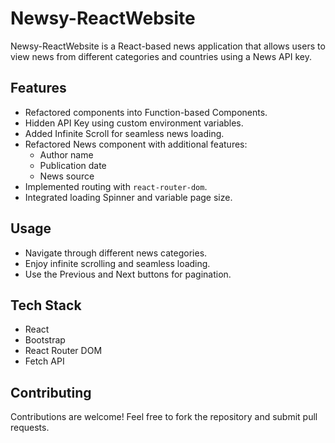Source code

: # Newsy-ReactWebsite

Newsy-ReactWebsite is a React-based news application that allows users to view news from different categories and countries using a News API key. 

## Features

- Refactored components into Function-based Components.
- Hidden API Key using custom environment variables.
- Added Infinite Scroll for seamless news loading.
- Refactored News component with additional features:
  - Author name
  - Publication date
  - News source
- Implemented routing with `react-router-dom`.
- Integrated loading Spinner and variable page size.

## Usage

- Navigate through different news categories.
- Enjoy infinite scrolling and seamless loading.
- Use the Previous and Next buttons for pagination.

## Tech Stack

- React
- Bootstrap
- React Router DOM
- Fetch API

## Contributing

Contributions are welcome! Feel free to fork the repository and submit pull requests.
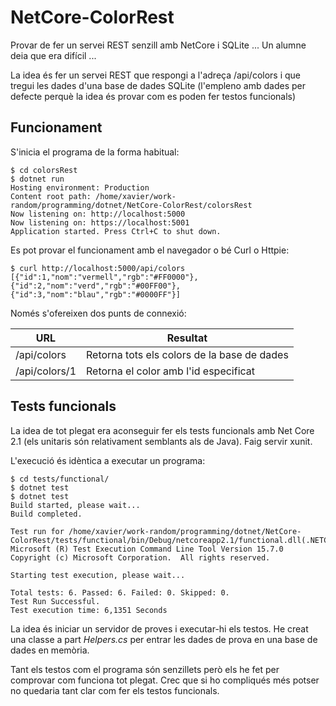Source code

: # NetCore-ColorRest
Provar de fer un servei REST senzill amb NetCore i SQLite ... Un alumne deia que era difícil ...

La idea és fer un servei REST que respongi a l'adreça /api/colors i que tregui les dades d'una base 
de dades SQLite (l'empleno amb dades per defecte perquè la idea és provar com es poden fer testos
funcionals)

Funcionament
---------------------
S'inicia el programa de la forma habitual:

    $ cd colorsRest
    $ dotnet run
    Hosting environment: Production
    Content root path: /home/xavier/work-random/programming/dotnet/NetCore-ColorRest/colorsRest
    Now listening on: http://localhost:5000
    Now listening on: https://localhost:5001
    Application started. Press Ctrl+C to shut down.

Es pot provar el funcionament amb el navegador o bé Curl o Httpie:

    $ curl http://localhost:5000/api/colors
    [{"id":1,"nom":"vermell","rgb":"#FF0000"},{"id":2,"nom":"verd","rgb":"#00FF00"},{"id":3,"nom":"blau","rgb":"#0000FF"}]

Només s'ofereixen dos punts de connexió: 

| URL           | Resultat                                    |
| ------------- | ------------------------------------------- |
| /api/colors   | Retorna tots els colors de la base de dades |
| /api/colors/1 | Retorna el color amb l'id especificat       |


Tests funcionals
--------------------------
La idea de tot plegat era aconseguir fer els tests funcionals amb Net Core 2.1 (els unitaris són relativament semblants als de
Java). Faig servir xunit.

L'execució és idèntica a executar un programa: 

    $ cd tests/functional/
    $ dotnet test
    $ dotnet test
    Build started, please wait...
    Build completed.

    Test run for /home/xavier/work-random/programming/dotnet/NetCore-ColorRest/tests/functional/bin/Debug/netcoreapp2.1/functional.dll(.NETCoreApp,Version=v2.1)
    Microsoft (R) Test Execution Command Line Tool Version 15.7.0
    Copyright (c) Microsoft Corporation.  All rights reserved.

    Starting test execution, please wait...

    Total tests: 6. Passed: 6. Failed: 0. Skipped: 0.
    Test Run Successful.
    Test execution time: 6,1351 Seconds

La idea és iniciar un servidor de proves 
i executar-hi els testos. He creat una classe a part *Helpers.cs* per entrar les dades de prova en una base de
dades en memòria.

Tant els testos com el programa són senzillets però els he fet per comprovar com funciona tot plegat. Crec que si ho 
compliqués més potser no quedaria tant clar com fer els testos funcionals.


    
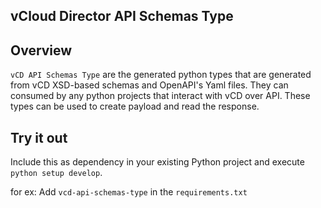 ## vCloud Director API Schemas Type

## Overview
`vCD API Schemas Type` are the generated python types that are generated from vCD XSD-based schemas and OpenAPI's Yaml files. They can consumed by any python projects that interact with vCD over API. These types can be used to create payload and read the response.

## Try it out
Include this as dependency in your existing Python project and execute `python setup develop`.

for ex: Add `vcd-api-schemas-type` in the `requirements.txt`
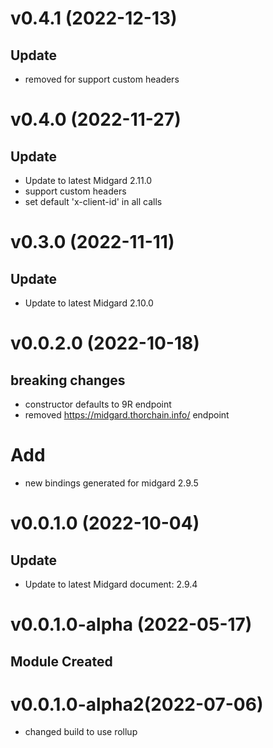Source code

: # v0.4.1 (2022-12-13)

## Update

- removed for support custom headers

# v0.4.0 (2022-11-27)

## Update

- Update to latest Midgard 2.11.0
- support custom headers
- set default 'x-client-id' in all calls

# v0.3.0 (2022-11-11)

## Update

- Update to latest Midgard 2.10.0

# v0.0.2.0 (2022-10-18)

## breaking changes

- constructor defaults to 9R endpoint
- removed https://midgard.thorchain.info/ endpoint

# Add

- new bindings generated for midgard 2.9.5

# v0.0.1.0 (2022-10-04)

## Update

- Update to latest Midgard document: 2.9.4

# v0.0.1.0-alpha (2022-05-17)

## Module Created

# v0.0.1.0-alpha2(2022-07-06)

- changed build to use rollup
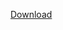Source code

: [Download](https://github.com/HeavenlyChorus/shortcutGUI-for-aoe2.net/releases/download/1.0/shortcutGUI-for-aoe2.net.exe)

Action item - In the entries above, find every line holding the word "ReactWebsite" and copy it out.

Task solution -
: # Newsy-ReactWebsite
Newsy-ReactWebsite is a React-based news application that allows users to view news from different categories and countries using a News API key. 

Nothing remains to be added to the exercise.